Say how many lines of the entries below include "RISC", giving nothing but that number.

===== Given entries

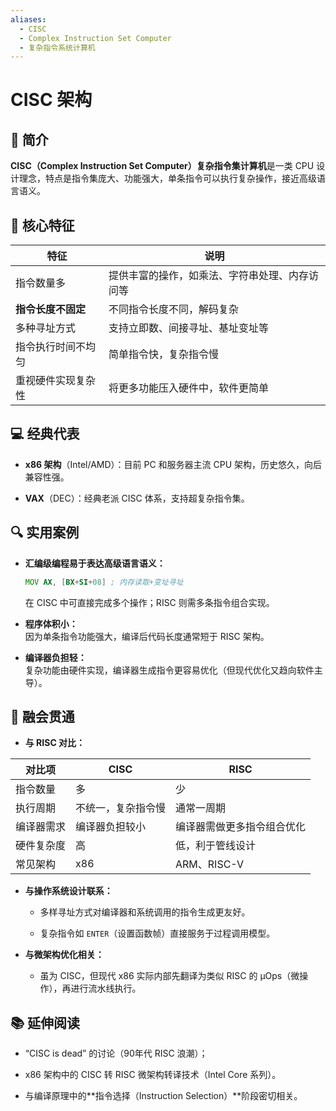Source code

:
 ```yaml
---
aliases:
  - CISC
  - Complex Instruction Set Computer
  - 复杂指令系统计算机
---
```

# CISC 架构

## 📌 简介

**CISC（Complex Instruction Set Computer）复杂指令集计算机**是一类 CPU 设计理念，特点是指令集庞大、功能强大，单条指令可以执行复杂操作，接近高级语言语义。

## 🧠 核心特征

| 特征          | 说明                      |
| ----------- | ----------------------- |
| 指令数量多       | 提供丰富的操作，如乘法、字符串处理、内存访问等 |
| **指令长度不固定** | 不同指令长度不同，解码复杂           |
| 多种寻址方式      | 支持立即数、间接寻址、基址变址等        |
| 指令执行时间不均匀   | 简单指令快，复杂指令慢             |
| 重视硬件实现复杂性   | 将更多功能压入硬件中，软件更简单        |

## 💻 经典代表

- **x86 架构**（Intel/AMD）：目前 PC 和服务器主流 CPU 架构，历史悠久，向后兼容性强。
    
- **VAX**（DEC）：经典老派 CISC 体系，支持超复杂指令集。
    

## 🔍 实用案例

- **汇编级编程易于表达高级语言语义：**
    
    ```asm
    MOV AX, [BX+SI+08] ; 内存读取+变址寻址
    ```
    
    在 CISC 中可直接完成多个操作；RISC 则需多条指令组合实现。
    
- **程序体积小：**  
    因为单条指令功能强大，编译后代码长度通常短于 RISC 架构。
    
- **编译器负担轻：**  
    复杂功能由硬件实现，编译器生成指令更容易优化（但现代优化又趋向软件主导）。
    

## 🔗 融会贯通

- **与 RISC 对比：**
    
|对比项|CISC|RISC|
|---|---|---|
|指令数量|多|少|
|执行周期|不统一，复杂指令慢|通常一周期|
|编译器需求|编译器负担较小|编译器需做更多指令组合优化|
|硬件复杂度|高|低，利于管线设计|
|常见架构|x86|ARM、RISC-V|
    
- **与操作系统设计联系：**
    
    - 多样寻址方式对编译器和系统调用的指令生成更友好。
        
    - 复杂指令如 `ENTER`（设置函数帧）直接服务于过程调用模型。
        
- **与微架构优化相关：**
    
    - 虽为 CISC，但现代 x86 实际内部先翻译为类似 RISC 的 μOps（微操作），再进行流水线执行。
        

## 📚 延伸阅读

- “CISC is dead” 的讨论（90年代 RISC 浪潮）；
    
- x86 架构中的 CISC 转 RISC 微架构转译技术（Intel Core 系列）。
    
- 与编译原理中的**指令选择（Instruction Selection）**阶段密切相关。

==========

• _Written answer_:
8